Riyadh is therefore keen to preserve what is known as its spare capacity – the kingdom’s unique ability to raise oil output quickly at any given moment.
But to achieve that, Saudi Arabia has to drill much more than in the past, after boosting output to record levels to compensate for global supply outages in the past four years.
“The Saudis are probably worried about everyone else reducing capex as a result of low oil prices and about non-OPEC output falling off a cliff at some point. We all know that supply disruptions are unpredictable but they are certain,” said Gary Ross, executive chairman of New York oil consultancy PIRA.
“The increase in Saudi rig numbers is like a signal to the industry – let’s be rational. We will need supply growth in the future.”
State oil giant Saudi Aramco used a record-high 210 oil and gas rigs in 2014, up from around 150 in 2013, 140 in 2012 and some 100 in 2011, according to previous industry estimates.
Amin Nasser, Aramco’s senior vice-president for upstream operations, said this month his firm had yet to decide whether to increase the rig number in 2015 from the 212 currently in use.

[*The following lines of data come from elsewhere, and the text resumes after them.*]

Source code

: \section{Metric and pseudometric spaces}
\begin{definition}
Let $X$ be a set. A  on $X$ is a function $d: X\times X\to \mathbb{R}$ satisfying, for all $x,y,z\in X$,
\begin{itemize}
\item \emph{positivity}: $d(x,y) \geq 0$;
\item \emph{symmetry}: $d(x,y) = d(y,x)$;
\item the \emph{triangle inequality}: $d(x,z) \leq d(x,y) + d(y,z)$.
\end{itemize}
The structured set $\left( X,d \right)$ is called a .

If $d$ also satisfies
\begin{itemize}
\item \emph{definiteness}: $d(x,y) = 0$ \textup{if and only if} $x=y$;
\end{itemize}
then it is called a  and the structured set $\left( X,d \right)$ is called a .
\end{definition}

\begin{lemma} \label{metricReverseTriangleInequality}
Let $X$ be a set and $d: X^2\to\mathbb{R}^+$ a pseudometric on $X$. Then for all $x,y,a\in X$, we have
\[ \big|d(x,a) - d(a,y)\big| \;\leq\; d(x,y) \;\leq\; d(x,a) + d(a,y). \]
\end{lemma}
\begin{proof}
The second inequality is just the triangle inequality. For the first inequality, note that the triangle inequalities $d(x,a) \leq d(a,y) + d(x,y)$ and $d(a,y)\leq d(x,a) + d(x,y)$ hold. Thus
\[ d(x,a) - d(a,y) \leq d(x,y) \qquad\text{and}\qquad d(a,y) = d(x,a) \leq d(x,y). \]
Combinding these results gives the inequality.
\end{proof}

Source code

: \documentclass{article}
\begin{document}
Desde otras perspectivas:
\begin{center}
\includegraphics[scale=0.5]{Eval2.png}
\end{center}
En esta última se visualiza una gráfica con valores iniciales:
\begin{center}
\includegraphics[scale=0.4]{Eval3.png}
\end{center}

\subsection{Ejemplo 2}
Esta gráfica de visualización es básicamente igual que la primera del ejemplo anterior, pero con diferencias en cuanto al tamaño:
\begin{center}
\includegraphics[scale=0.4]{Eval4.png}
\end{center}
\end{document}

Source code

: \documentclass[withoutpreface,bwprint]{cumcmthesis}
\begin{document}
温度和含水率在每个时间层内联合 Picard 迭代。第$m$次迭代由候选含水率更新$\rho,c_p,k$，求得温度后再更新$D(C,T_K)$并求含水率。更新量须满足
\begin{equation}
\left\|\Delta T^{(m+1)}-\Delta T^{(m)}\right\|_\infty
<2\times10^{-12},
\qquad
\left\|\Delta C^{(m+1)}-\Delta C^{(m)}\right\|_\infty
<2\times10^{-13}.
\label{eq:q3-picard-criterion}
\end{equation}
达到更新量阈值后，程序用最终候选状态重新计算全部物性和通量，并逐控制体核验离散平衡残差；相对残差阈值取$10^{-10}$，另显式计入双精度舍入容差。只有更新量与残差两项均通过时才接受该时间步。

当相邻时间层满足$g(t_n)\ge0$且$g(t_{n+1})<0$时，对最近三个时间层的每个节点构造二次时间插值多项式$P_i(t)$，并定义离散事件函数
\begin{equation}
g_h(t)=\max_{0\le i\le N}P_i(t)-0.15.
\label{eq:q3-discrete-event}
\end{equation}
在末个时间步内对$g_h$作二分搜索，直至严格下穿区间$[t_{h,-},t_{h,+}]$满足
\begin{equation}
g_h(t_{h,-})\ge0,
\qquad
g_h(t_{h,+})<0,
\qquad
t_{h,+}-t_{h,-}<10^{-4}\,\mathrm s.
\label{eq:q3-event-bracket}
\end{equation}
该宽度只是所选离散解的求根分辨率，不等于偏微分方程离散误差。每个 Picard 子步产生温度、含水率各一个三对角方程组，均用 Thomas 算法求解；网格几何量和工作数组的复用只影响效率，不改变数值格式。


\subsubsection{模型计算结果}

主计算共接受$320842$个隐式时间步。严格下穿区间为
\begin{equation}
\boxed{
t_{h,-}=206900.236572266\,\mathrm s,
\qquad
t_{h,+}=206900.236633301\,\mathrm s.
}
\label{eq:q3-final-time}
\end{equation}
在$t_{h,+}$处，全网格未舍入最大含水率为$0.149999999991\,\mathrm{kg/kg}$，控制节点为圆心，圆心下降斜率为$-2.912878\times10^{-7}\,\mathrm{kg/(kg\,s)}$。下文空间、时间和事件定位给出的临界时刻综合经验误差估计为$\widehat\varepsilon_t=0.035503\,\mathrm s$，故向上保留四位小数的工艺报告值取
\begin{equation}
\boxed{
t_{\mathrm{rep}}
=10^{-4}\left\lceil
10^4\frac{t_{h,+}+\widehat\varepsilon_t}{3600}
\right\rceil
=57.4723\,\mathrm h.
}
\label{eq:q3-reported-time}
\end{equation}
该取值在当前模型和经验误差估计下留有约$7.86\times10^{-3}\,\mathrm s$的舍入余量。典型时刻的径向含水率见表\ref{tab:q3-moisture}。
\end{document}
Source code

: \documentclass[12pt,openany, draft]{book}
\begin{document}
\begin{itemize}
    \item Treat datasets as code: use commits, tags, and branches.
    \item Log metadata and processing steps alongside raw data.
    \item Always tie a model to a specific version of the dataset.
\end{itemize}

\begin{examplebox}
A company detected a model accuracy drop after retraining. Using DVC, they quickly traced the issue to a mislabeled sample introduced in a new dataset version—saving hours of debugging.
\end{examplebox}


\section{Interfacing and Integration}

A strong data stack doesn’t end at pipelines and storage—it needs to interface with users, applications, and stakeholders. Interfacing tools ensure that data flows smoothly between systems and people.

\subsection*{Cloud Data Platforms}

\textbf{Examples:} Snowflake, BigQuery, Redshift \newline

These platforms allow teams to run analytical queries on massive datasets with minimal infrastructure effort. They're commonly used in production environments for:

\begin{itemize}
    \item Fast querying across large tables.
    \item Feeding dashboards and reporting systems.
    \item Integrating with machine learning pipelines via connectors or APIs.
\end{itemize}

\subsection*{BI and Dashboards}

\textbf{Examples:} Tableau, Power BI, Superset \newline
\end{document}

But data shows the numbers are still rising.
Excluding non-U.S.-registered rigs such as Chinese or Russian, February 2015 saw a total Saudi rig count of 155, up from 150 in January and 146 in December, according to data from OPEC and U.S. oil services company Baker Hughes. Since 2010, the number of U.S.-registered rigs has doubled from 67.
Sadad al-Husseini, a former senior executive at Aramco and now an energy consultant, said the rise in the Saudi oil rig count had been evolving over a long period.
“You need to drill more wells if you are producing 10 million barrels per day and maintaining your spare capacity,” he said.
“It is also a natural phenomenon in the oil business, that the more you produce, the more you deplete your reserves and the more rapidly your field capacity declines. You need to drill more wells more frequently, simply to maintain production capacity.”
FOCUS ON GAS
Maintaining Saudi Arabia’s spare-capacity cushion for oil is costly.
The country is effectively investing in something it cannot monetise immediately, but it sees the strategy as a pillar of its stature as the most important global oil player and a G20 member.
In 2008, Oil Minister Ali al-Naimi said production capacity would rise to 15 million bpd from 12.5 million but the plan was put on hold after the global financial meltdown of late 2008 saw oil plunge below $40 a barrel.
Subsequent events such as Libya’s 2011 civil war tested the Saudi ability to ramp up output to help soothe global supply outages and showed that spare capacity could not be eroded if Riyadh wanted to continue playing a key role.
Saudi Arabia’s refusal to cut output last year has played a part in the most recent oil price slump, as Riyadh fights to maintain its market share against competing sources of crude.
The OPEC heavyweight has been pumping more than 9 million bpd since mid-2011, up from 8.1-8.3 million for most of 2009-2010.
To ease pressure on its ageing giant fields, Ghawar and Abqaiq, Aramco launched the Khurais and Manifa fields with total capacity of more than 2 million bpd.
It plans to increase output from onshore fields – Shaybah and Khurais – by 550,000 bpd by 2017. It has also been ramping up drilling in offshore fields such as Safaniyah.
The projects should allow Aramco to preserve the world’s largest spare-capacity cushion at more than 2 million bpd.
For 2015, industry sources estimated Aramco would deploy at least the same number of rigs as in 2014. Aramco declined to comment for this report.
Over the past two years, Saudi production has sometimes exceeded 10 million bpd in summer months as crude is burnt locally for power generation and new refineries.
That forced Aramco to put more emphasis on gas exploration, as higher gas output would help preserve spare oil capacity.
“Aramco’s focus now is more on gas, so they have been moving some of their oil rigs to gas rather than terminating the contract and paying a penalty,” an oil industry executive in Saudi Arabia said.